» **Provided information**:
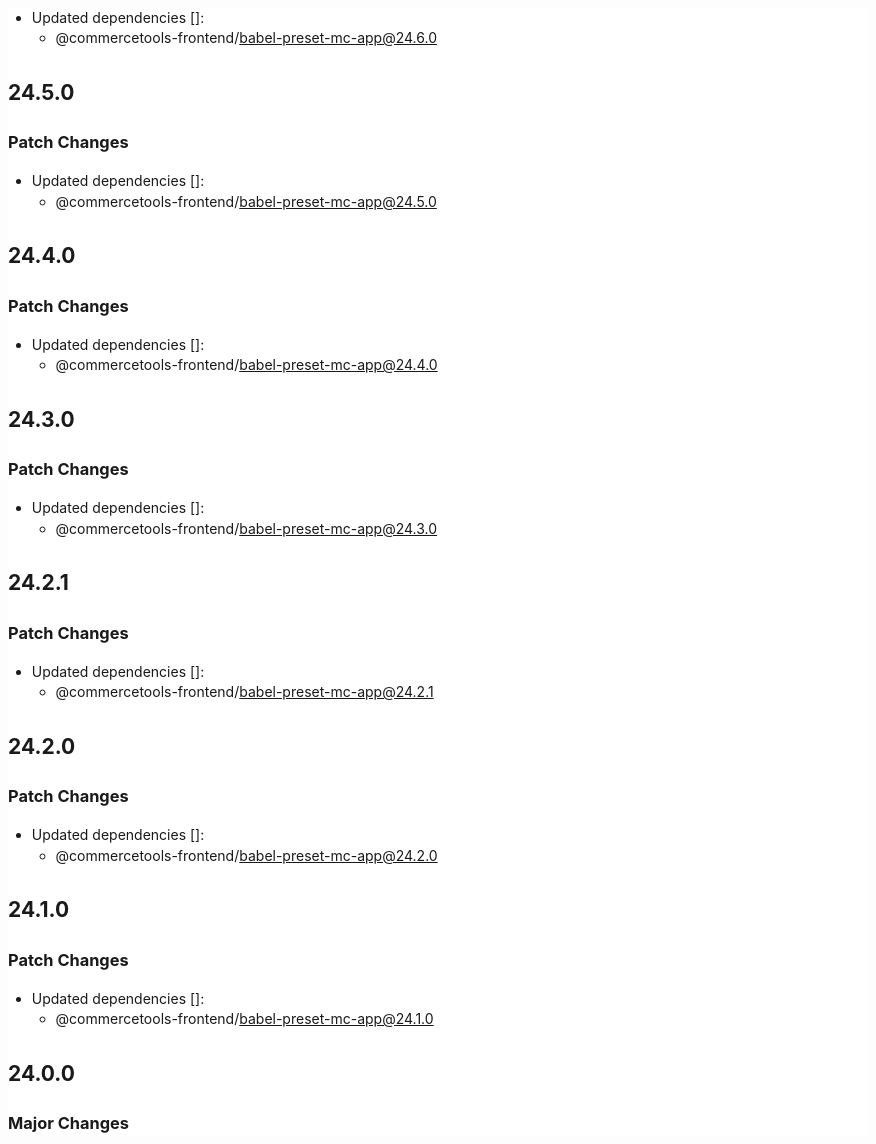 - Updated dependencies []:
  - @commercetools-frontend/babel-preset-mc-app@24.6.0

## 24.5.0

### Patch Changes

- Updated dependencies []:
  - @commercetools-frontend/babel-preset-mc-app@24.5.0

## 24.4.0

### Patch Changes

- Updated dependencies []:
  - @commercetools-frontend/babel-preset-mc-app@24.4.0

## 24.3.0

### Patch Changes

- Updated dependencies []:
  - @commercetools-frontend/babel-preset-mc-app@24.3.0

## 24.2.1

### Patch Changes

- Updated dependencies []:
  - @commercetools-frontend/babel-preset-mc-app@24.2.1

## 24.2.0

### Patch Changes

- Updated dependencies []:
  - @commercetools-frontend/babel-preset-mc-app@24.2.0

## 24.1.0

### Patch Changes

- Updated dependencies []:
  - @commercetools-frontend/babel-preset-mc-app@24.1.0

## 24.0.0

### Major Changes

» **Goal of the exercise**: If a line in the records holds the string "frontend", count it, and give only the total.

» **Solution for this problem**: 7